Document images with source code
━━━━━━━━━━

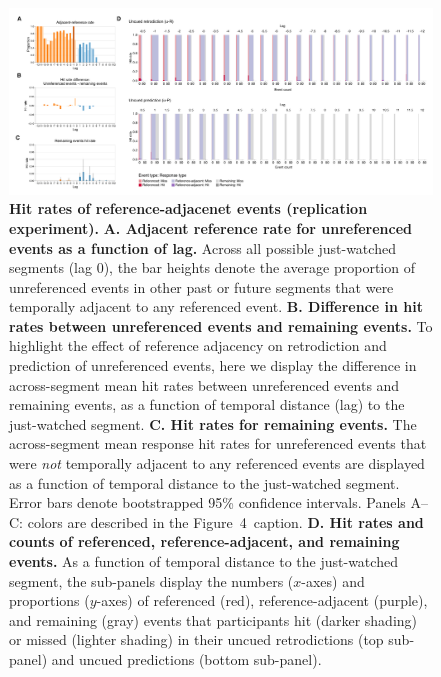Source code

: \documentclass[10pt]{article}
\newcommand{\resultTwo}{4}
\begin{document}
\begin{figure}[tp]
    \centering
    \includegraphics[width=\textwidth]{results4_rep_ori}
      
        \caption{\textbf{Hit rates of reference-adjacenet events (replication experiment).} \textbf{A. Adjacent reference rate for unreferenced events as a function of lag.} Across all possible just-watched segments (lag 0), the bar heights denote the average proportion of unreferenced events in other past or future segments that were temporally adjacent to any referenced event. \textbf{B. Difference in hit rates between unreferenced events and remaining events.} To highlight the effect of reference adjacency on retrodiction and prediction of unreferenced events, here we display the difference in across-segment mean hit rates between unreferenced events and remaining events, as a function of temporal distance (lag) to the just-watched segment. \textbf{C. Hit rates for remaining events.} The across-segment mean response hit rates for unreferenced events that were \textit{not} temporally adjacent to any referenced events are displayed as a function of temporal distance to the just-watched segment. Error bars denote bootstrapped 95\% confidence intervals. Panels A--C: colors are described in the Figure~\resultTwo~caption. \textbf{D. Hit rates and counts of referenced, reference-adjacent, and remaining events.} As a function of temporal distance to the just-watched segment, the sub-panels display the numbers ($x$-axes) and proportions ($y$-axes) of referenced (red), reference-adjacent (purple), and remaining (gray) events that participants hit (darker shading) or missed (lighter shading) in their uncued retrodictions (top sub-panel) and uncued predictions (bottom sub-panel).}
        
    \label{fig:result4_rep_ori}
\end{figure}
\end{document}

━━━━━━━━━━

ABOUT THIS EXERCISE
Since the pictures are not wanted, copy only the text of the records above, exactly.

PROBLEM SOLUTION
Source code

: \documentclass[10pt]{article}
\newcommand{\resultTwo}{4}
\begin{document}
\begin{figure}[tp]
    \centering
    \includegraphics[width=\textwidth]{results4_rep_ori}
      
        \caption{\textbf{Hit rates of reference-adjacenet events (replication experiment).} \textbf{A. Adjacent reference rate for unreferenced events as a function of lag.} Across all possible just-watched segments (lag 0), the bar heights denote the average proportion of unreferenced events in other past or future segments that were temporally adjacent to any referenced event. \textbf{B. Difference in hit rates between unreferenced events and remaining events.} To highlight the effect of reference adjacency on retrodiction and prediction of unreferenced events, here we display the difference in across-segment mean hit rates between unreferenced events and remaining events, as a function of temporal distance (lag) to the just-watched segment. \textbf{C. Hit rates for remaining events.} The across-segment mean response hit rates for unreferenced events that were \textit{not} temporally adjacent to any referenced events are displayed as a function of temporal distance to the just-watched segment. Error bars denote bootstrapped 95\% confidence intervals. Panels A--C: colors are described in the Figure~\resultTwo~caption. \textbf{D. Hit rates and counts of referenced, reference-adjacent, and remaining events.} As a function of temporal distance to the just-watched segment, the sub-panels display the numbers ($x$-axes) and proportions ($y$-axes) of referenced (red), reference-adjacent (purple), and remaining (gray) events that participants hit (darker shading) or missed (lighter shading) in their uncued retrodictions (top sub-panel) and uncued predictions (bottom sub-panel).}
        
    \label{fig:result4_rep_ori}
\end{figure}
\end{document}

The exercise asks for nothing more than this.